Top of Data extracts

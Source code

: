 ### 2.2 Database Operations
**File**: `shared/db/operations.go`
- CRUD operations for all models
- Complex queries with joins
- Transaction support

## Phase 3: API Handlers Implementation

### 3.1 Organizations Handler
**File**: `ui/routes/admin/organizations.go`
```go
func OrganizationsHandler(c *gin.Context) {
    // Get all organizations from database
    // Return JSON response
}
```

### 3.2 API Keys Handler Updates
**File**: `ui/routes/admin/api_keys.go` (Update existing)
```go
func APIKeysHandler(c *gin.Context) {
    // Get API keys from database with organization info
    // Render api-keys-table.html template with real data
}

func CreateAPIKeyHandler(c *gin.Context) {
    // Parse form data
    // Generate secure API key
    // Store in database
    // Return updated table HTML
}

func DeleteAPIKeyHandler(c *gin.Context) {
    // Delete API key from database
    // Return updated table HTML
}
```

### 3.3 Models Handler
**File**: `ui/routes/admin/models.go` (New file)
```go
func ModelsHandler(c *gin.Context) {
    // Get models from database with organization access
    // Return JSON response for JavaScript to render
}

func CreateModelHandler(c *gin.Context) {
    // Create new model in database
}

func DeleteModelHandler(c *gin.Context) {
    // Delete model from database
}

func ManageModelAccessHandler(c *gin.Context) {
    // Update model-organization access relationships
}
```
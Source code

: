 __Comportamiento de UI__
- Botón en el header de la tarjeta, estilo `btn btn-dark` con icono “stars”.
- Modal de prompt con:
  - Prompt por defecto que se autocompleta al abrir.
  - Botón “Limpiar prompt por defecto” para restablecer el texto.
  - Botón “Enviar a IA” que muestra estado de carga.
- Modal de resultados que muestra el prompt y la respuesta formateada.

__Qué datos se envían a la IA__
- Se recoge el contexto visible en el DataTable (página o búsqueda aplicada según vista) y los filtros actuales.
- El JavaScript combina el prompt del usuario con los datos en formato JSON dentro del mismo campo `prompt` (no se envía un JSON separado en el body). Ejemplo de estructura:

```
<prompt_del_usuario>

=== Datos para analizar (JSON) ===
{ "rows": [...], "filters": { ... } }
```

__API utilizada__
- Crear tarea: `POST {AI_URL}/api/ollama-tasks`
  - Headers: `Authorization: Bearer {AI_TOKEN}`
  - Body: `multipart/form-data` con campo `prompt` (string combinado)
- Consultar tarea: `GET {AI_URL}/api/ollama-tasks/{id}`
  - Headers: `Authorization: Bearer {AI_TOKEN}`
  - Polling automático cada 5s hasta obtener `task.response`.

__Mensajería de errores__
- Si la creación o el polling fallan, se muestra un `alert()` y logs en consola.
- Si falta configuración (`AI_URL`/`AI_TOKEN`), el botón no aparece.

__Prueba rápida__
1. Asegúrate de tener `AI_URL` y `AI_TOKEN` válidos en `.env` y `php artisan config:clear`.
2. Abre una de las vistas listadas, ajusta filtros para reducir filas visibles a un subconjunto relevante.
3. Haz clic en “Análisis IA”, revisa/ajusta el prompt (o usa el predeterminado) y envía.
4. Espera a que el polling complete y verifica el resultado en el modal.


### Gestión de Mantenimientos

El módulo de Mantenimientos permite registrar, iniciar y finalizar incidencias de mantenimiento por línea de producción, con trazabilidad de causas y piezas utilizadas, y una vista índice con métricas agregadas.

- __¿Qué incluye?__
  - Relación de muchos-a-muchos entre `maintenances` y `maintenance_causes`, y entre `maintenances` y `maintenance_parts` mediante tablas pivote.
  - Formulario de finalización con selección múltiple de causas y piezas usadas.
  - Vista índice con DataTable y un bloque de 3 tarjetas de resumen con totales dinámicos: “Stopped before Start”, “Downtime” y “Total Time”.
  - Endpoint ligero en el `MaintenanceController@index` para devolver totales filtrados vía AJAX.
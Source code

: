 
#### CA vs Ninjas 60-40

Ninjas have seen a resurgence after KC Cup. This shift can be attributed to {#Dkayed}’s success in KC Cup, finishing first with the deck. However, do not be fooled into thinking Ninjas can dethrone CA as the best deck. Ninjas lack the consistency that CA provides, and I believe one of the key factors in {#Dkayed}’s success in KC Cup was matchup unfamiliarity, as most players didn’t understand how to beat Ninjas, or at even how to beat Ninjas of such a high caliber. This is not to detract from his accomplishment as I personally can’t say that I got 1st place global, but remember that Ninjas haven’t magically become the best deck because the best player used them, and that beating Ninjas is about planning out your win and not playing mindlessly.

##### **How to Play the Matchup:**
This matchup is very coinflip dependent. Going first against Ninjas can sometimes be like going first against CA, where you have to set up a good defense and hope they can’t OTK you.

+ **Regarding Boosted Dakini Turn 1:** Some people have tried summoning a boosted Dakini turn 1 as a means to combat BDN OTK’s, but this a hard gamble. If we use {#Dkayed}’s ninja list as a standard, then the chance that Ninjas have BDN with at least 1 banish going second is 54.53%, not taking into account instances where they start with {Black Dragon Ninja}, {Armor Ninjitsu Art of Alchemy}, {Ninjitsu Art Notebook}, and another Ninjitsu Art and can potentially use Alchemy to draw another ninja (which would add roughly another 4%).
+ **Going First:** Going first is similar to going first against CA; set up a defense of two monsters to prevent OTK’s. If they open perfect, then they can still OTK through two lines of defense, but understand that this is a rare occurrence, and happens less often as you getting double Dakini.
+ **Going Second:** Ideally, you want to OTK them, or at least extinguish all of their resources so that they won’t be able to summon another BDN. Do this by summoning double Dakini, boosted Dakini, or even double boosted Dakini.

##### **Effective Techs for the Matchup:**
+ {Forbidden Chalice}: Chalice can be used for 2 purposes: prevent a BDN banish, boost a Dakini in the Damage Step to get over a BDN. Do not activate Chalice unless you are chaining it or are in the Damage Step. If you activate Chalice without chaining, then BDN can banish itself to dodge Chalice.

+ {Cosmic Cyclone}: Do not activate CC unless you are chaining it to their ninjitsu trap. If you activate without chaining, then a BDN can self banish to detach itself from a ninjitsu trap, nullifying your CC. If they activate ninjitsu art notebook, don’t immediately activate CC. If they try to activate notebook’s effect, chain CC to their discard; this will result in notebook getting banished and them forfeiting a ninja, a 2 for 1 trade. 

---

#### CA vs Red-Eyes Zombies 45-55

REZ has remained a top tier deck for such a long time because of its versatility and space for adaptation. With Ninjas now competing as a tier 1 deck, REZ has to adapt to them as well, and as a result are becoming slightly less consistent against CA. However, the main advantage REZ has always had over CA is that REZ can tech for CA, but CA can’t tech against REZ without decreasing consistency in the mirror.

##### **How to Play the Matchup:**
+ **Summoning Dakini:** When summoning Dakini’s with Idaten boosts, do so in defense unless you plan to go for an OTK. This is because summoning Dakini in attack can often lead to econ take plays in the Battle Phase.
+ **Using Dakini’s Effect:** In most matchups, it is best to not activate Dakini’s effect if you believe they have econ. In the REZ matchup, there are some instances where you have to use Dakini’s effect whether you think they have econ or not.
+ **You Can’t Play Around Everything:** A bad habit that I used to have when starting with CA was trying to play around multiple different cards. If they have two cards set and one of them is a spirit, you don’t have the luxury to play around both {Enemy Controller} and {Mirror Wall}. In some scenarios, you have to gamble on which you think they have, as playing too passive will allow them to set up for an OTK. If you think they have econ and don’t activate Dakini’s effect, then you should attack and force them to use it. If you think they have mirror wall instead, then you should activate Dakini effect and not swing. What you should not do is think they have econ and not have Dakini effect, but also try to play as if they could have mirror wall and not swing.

Bottom of Data extracts

Assigned task >>
Return, in full, every line of these entries that holds "Mantenimientos".

Result for this task >>
### Gestión de Mantenimientos
El módulo de Mantenimientos permite registrar, iniciar y finalizar incidencias de mantenimiento por línea de producción, con trazabilidad de causas y piezas utilizadas, y una vista índice con métricas agregadas.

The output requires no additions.